Hypersensitivity and Infusion-Related Reactions: Serious hypersensitivity reactions including life-threatening anaphylactic reactions have occurred with Trodelvy. Severe signs and symptoms included cardiac arrest, hypotension, wheezing, angioedema, swelling, pneumonitis, and skin reactions. Hypersensitivity reactions within 24 hours of dosing occurred in 35% of patients. Grade 3-4 hypersensitivity occurred in 2% of patients. The incidence of hypersensitivity reactions leading to permanent discontinuation of Trodelvy was 0.2%. The incidence of anaphylactic reactions was 0.2%. Pre-infusion medication is recommended. Have medications and emergency equipment to treat such reactions available for immediate use. Observe patients closely for hypersensitivity and infusion-related reactions during each infusion and for at least 30 minutes after completion of each infusion. Permanently discontinue Trodelvy for Grade 4 infusion-related reactions.

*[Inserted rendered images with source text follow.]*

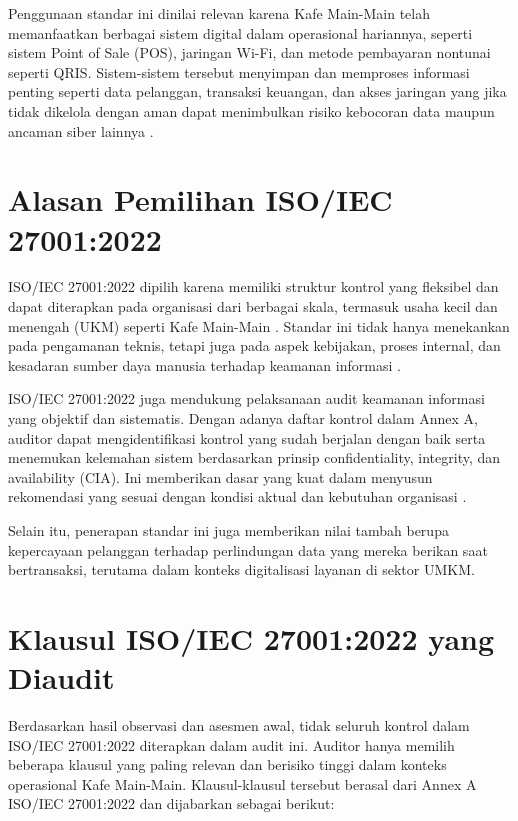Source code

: \documentclass[12pt, a4paper]{report}
\begin{document}
Penggunaan standar ini dinilai relevan karena Kafe Main-Main telah memanfaatkan berbagai sistem digital dalam operasional hariannya, seperti sistem Point of Sale (POS), jaringan Wi-Fi, dan metode pembayaran nontunai seperti QRIS. Sistem-sistem tersebut menyimpan dan memproses informasi penting seperti data pelanggan, transaksi keuangan, dan akses jaringan yang jika tidak dikelola dengan aman dapat menimbulkan risiko kebocoran data maupun ancaman siber lainnya \citep{cafedigital}.

\section{Alasan Pemilihan ISO/IEC 27001:2022}

ISO/IEC 27001:2022 dipilih karena memiliki struktur kontrol yang fleksibel dan dapat diterapkan pada organisasi dari berbagai skala, termasuk usaha kecil dan menengah (UKM) seperti Kafe Main-Main \citep{rijal2022iso}. Standar ini tidak hanya menekankan pada pengamanan teknis, tetapi juga pada aspek kebijakan, proses internal, dan kesadaran sumber daya manusia terhadap keamanan informasi \citep{permatasari2023manajemen}.

ISO/IEC 27001:2022 juga mendukung pelaksanaan audit keamanan informasi yang objektif dan sistematis. Dengan adanya daftar kontrol dalam Annex A, auditor dapat mengidentifikasi kontrol yang sudah berjalan dengan baik serta menemukan kelemahan sistem berdasarkan prinsip confidentiality, integrity, dan availability (CIA). Ini memberikan dasar yang kuat dalam menyusun rekomendasi yang sesuai dengan kondisi aktual dan kebutuhan organisasi \citep{ratnasari2021penerapan}.

Selain itu, penerapan standar ini juga memberikan nilai tambah berupa kepercayaan pelanggan terhadap perlindungan data yang mereka berikan saat bertransaksi, terutama dalam konteks digitalisasi layanan di sektor UMKM.

\section{Klausul ISO/IEC 27001:2022 yang Diaudit}

Berdasarkan hasil observasi dan asesmen awal, tidak seluruh kontrol dalam ISO/IEC 27001:2022 diterapkan dalam audit ini. Auditor hanya memilih beberapa klausul yang paling relevan dan berisiko tinggi dalam konteks operasional Kafe Main-Main. Klausul-klausul tersebut berasal dari Annex A ISO/IEC 27001:2022 dan dijabarkan sebagai berikut:
\end{document}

Nausea and Vomiting: Nausea occurred in 64% of all patients treated with Trodelvy and Grade 3-4 nausea occurred in 3% of these patients. Vomiting occurred in 35% of patients and Grade 3-4 vomiting occurred in 2% of these patients. Premedicate with a two or three drug combination regimen (e.g., dexamethasone with either a 5-HT3 receptor antagonist or an NK1 receptor antagonist as well as other drugs as indicated) for prevention of chemotherapy-induced nausea and vomiting (CINV). Withhold Trodelvy doses for Grade 3 nausea or Grade 3-4 vomiting and resume with additional supportive measures when resolved to Grade ≤1. Additional antiemetics and other supportive measures may also be employed as clinically indicated. All patients should be given take-home medications with clear instructions for prevention and treatment of nausea and vomiting.

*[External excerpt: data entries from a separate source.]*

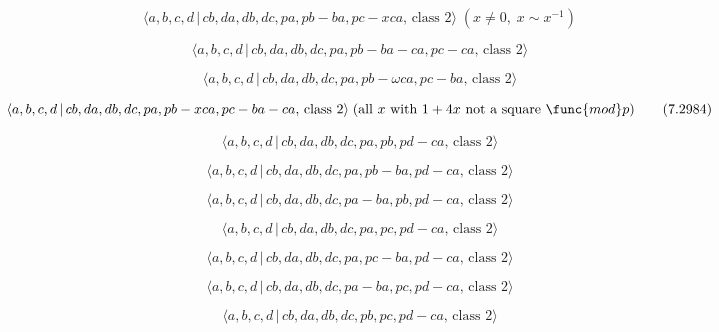 \documentclass[10pt]{article}
\begin{document}
\begin{equation}
\langle a,b,c,d\,|\,cb,da,db,dc,pa,pb-ba,pc-xca,\,\text{class }2\rangle
\;(x\neq 0,\;x\sim x^{-1})  \tag{7.2981}
\end{equation}

\begin{equation}
\langle a,b,c,d\,|\,cb,da,db,dc,pa,pb-ba-ca,pc-ca,\,\text{class }2\rangle 
\tag{7.2982}
\end{equation}

\begin{equation}
\langle a,b,c,d\,|\,cb,da,db,dc,pa,pb-\omega ca,pc-ba,\,\text{class }2\rangle
\tag{7.2983}
\end{equation}

\begin{equation}
\langle a,b,c,d\,|\,cb,da,db,dc,pa,pb-xca,pc-ba-ca,\,\text{class }2\rangle
\;(\text{all }x\text{ with }1+4x\text{ not a square }\func{mod}p) 
\tag{7.2984}
\end{equation}

\begin{equation}
\langle a,b,c,d\,|\,cb,da,db,dc,pa,pb,pd-ca,\,\text{class }2\rangle 
\tag{7.2985}
\end{equation}

\begin{equation}
\langle a,b,c,d\,|\,cb,da,db,dc,pa,pb-ba,pd-ca,\,\text{class }2\rangle 
\tag{7.2986}
\end{equation}

\begin{equation}
\langle a,b,c,d\,|\,cb,da,db,dc,pa-ba,pb,pd-ca,\,\text{class }2\rangle 
\tag{7.2987}
\end{equation}

\begin{equation}
\langle a,b,c,d\,|\,cb,da,db,dc,pa,pc,pd-ca,\,\text{class }2\rangle 
\tag{7.2988}
\end{equation}

\begin{equation}
\langle a,b,c,d\,|\,cb,da,db,dc,pa,pc-ba,pd-ca,\,\text{class }2\rangle 
\tag{7.2989}
\end{equation}

\begin{equation}
\langle a,b,c,d\,|\,cb,da,db,dc,pa-ba,pc,pd-ca,\,\text{class }2\rangle 
\tag{7.2990}
\end{equation}

\begin{equation}
\langle a,b,c,d\,|\,cb,da,db,dc,pb,pc,pd-ca,\,\text{class }2\rangle 
\tag{7.2991}
\end{equation}
\end{document}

Increased Risk of Adverse Reactions in Patients with Reduced UGT1A1 Activity: Patients homozygous for the uridine diphosphate-glucuronosyl transferase 1A1 (UGT1A1)*28 allele are at increased risk for neutropenia, febrile neutropenia, and anemia and may be at increased risk for other adverse reactions with Trodelvy. The incidence of Grade 3-4 neutropenia was 58% in patients homozygous for the UGT1A1*28, 49% in patients heterozygous for the UGT1A1*28 allele, and 43% in patients homozygous for the wild-type allele. The incidence of Grade 3-4 anemia was 21% in patients homozygous for the UGT1A1*28 allele, 10% in patients heterozygous for the UGT1A1*28 allele, and 9% in patients homozygous for the wild-type allele. Closely monitor patients with known reduced UGT1A1 activity for adverse reactions. Withhold or permanently discontinue Trodelvy based on clinical assessment of the onset, duration and severity of the observed adverse reactions in patients with evidence of acute early-onset or unusually severe adverse reactions, which may indicate reduced UGT1A1 function.

Embryo-Fetal Toxicity: Based on its mechanism of action, Trodelvy can cause teratogenicity and/or embryo-fetal lethality when administered to a pregnant woman. Trodelvy contains a genotoxic component, SN-38, and targets rapidly dividing cells. Advise pregnant women and females of reproductive potential of the potential risk to a fetus. Advise females of reproductive potential to use effective contraception during treatment with Trodelvy and for 6 months after the last dose. Advise male patients with female partners of reproductive potential to use effective contraception during treatment with Trodelvy and for 3 months after the last dose.

ADVERSE REACTIONS

In the pooled safety population, the most common (≥ 25%) adverse reactions including laboratory abnormalities were decreased leukocyte count (84%), decreased neutrophil count (75%), decreased hemoglobin (69%), diarrhea (64%), nausea (64%), decreased lymphocyte count (63%), fatigue (51%), alopecia (45%), constipation (37%), increased glucose (37%), decreased albumin (35%), vomiting (35%), decreased appetite (30%), decreased creatinine clearance (28%), increased alkaline phosphatase (28%), decreased magnesium (27%), decreased potassium (26%), and decreased sodium (26%).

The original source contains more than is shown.